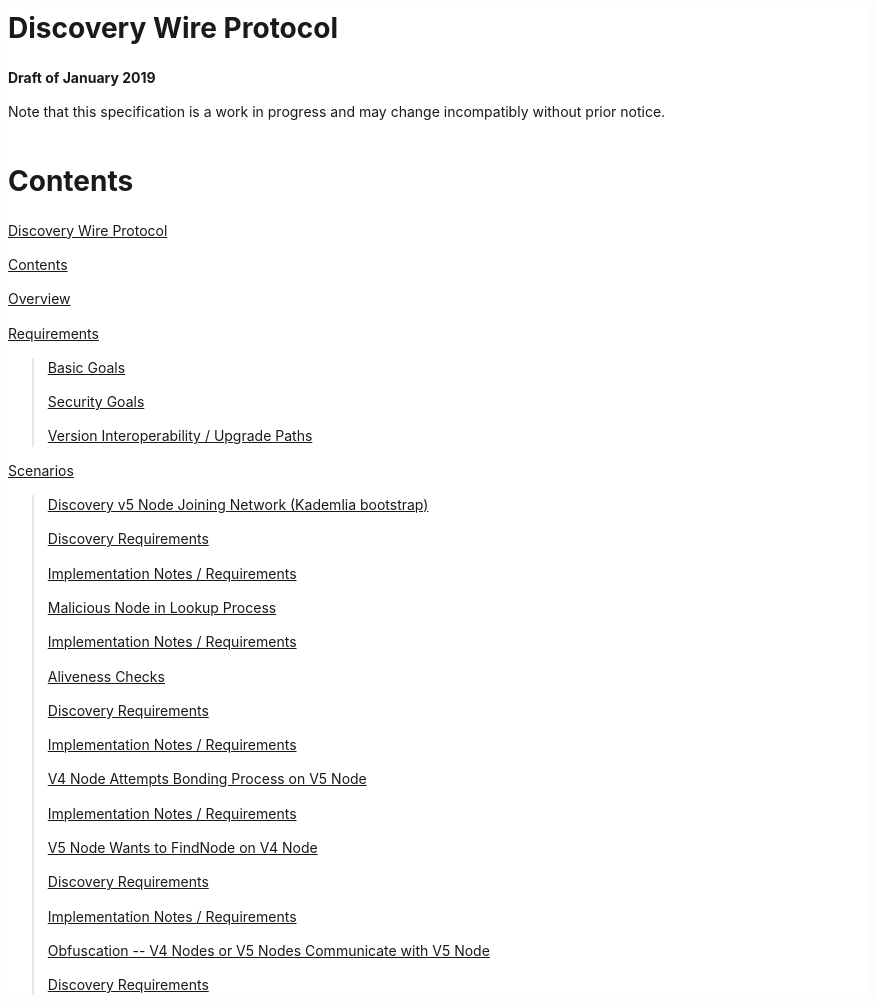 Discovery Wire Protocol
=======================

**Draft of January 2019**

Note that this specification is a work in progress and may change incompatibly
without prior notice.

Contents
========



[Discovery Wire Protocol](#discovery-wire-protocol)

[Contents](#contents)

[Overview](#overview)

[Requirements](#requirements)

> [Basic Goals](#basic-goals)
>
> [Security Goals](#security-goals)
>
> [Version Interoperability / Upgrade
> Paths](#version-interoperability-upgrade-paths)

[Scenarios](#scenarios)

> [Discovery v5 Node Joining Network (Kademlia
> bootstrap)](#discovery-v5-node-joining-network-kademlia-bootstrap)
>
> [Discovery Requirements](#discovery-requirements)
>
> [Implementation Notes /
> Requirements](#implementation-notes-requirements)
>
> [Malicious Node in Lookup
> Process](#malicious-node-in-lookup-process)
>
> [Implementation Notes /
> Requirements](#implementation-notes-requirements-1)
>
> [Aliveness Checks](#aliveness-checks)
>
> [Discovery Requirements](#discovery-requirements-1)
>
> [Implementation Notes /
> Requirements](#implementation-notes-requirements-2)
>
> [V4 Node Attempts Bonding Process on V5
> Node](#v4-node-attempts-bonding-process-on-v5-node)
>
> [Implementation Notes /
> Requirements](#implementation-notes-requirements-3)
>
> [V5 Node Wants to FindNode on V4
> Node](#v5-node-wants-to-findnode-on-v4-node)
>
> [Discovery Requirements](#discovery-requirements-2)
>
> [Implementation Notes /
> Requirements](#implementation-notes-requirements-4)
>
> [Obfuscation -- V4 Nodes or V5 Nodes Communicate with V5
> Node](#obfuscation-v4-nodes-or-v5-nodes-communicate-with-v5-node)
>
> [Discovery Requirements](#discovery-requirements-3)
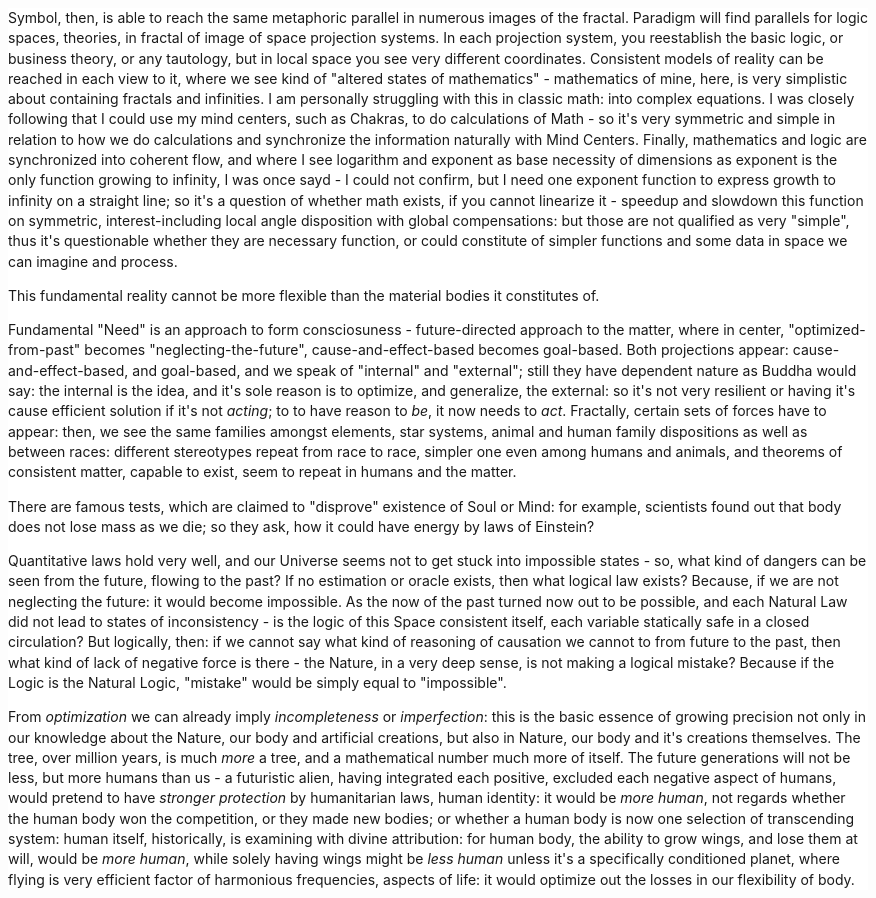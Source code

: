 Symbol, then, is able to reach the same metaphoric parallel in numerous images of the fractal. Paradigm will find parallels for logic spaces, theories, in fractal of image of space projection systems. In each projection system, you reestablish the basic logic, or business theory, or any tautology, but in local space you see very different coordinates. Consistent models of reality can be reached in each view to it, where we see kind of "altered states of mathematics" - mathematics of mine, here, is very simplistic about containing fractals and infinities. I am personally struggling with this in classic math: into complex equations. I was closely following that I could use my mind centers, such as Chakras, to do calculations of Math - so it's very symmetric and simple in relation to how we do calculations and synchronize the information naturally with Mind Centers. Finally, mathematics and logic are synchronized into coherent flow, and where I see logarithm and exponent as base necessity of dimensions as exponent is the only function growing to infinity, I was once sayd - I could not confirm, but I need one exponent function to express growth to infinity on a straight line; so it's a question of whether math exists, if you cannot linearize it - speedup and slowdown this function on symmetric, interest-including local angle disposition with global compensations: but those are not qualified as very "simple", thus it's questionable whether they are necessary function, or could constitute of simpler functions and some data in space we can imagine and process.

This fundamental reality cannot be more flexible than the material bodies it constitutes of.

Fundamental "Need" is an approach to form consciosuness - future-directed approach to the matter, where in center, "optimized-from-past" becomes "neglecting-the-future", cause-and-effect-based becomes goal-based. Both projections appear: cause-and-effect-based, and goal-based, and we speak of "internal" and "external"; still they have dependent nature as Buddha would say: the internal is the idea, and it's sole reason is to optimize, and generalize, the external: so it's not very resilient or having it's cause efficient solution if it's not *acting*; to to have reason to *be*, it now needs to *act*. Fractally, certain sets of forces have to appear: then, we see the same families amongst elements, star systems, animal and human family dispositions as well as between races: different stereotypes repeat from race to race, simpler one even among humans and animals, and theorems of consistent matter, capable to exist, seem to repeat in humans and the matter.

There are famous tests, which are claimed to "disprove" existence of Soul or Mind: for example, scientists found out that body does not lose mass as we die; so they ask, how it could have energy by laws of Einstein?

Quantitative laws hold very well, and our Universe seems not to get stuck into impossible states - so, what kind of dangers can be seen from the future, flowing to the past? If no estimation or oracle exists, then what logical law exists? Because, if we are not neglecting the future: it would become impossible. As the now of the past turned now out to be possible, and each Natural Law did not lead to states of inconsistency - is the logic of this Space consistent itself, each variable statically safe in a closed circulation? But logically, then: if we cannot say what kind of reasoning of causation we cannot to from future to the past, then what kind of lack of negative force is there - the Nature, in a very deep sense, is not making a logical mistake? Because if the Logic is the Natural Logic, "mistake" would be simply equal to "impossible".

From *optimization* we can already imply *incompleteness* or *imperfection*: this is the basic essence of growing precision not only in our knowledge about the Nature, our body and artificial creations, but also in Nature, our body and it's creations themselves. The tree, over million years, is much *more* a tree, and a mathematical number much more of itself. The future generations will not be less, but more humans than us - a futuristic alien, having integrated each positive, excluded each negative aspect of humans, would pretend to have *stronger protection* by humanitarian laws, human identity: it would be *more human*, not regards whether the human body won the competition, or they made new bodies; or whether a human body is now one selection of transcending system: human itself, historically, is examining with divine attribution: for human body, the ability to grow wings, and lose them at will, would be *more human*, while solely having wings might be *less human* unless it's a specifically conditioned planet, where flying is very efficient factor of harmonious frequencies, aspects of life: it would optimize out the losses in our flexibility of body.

------

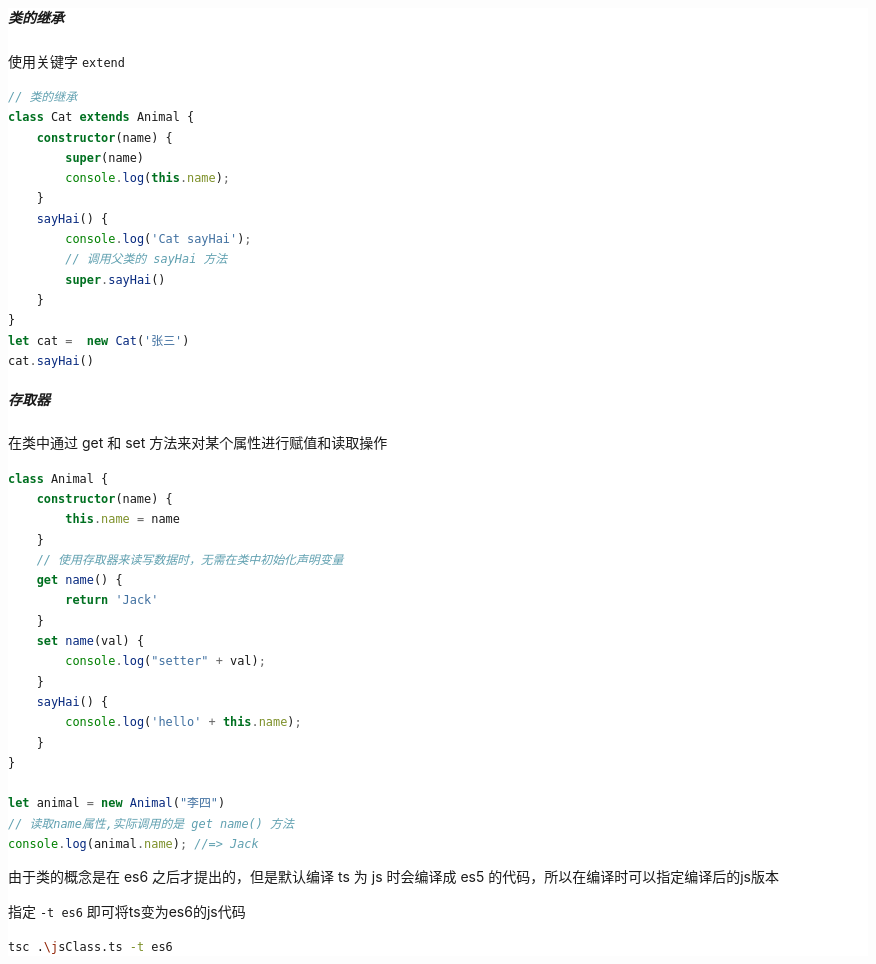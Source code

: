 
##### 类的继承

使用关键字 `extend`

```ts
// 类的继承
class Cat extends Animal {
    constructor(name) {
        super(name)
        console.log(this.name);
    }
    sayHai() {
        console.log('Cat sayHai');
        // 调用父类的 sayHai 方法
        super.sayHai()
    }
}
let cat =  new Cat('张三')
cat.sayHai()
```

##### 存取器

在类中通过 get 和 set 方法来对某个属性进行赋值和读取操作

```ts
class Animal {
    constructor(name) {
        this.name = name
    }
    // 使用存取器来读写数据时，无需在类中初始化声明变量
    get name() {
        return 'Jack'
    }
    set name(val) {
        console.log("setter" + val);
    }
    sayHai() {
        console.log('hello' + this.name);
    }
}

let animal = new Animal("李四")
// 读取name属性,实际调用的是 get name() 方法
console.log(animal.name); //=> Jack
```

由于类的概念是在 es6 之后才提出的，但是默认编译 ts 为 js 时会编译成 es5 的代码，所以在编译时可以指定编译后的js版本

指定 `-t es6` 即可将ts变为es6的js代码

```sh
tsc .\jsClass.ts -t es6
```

------

#### [WHAT THIS TASK INVOLVES]
Find where the line with "Joining Network (Kademlia" sits in the material above, then copy exactly from it through the line with "Node in Lookup". Add no other line.

#### [WRITTEN SOLUTION]
> [Discovery v5 Node Joining Network (Kademlia
> bootstrap)](#discovery-v5-node-joining-network-kademlia-bootstrap)
>
> [Discovery Requirements](#discovery-requirements)
>
> [Implementation Notes /
> Requirements](#implementation-notes-requirements)
>
> [Malicious Node in Lookup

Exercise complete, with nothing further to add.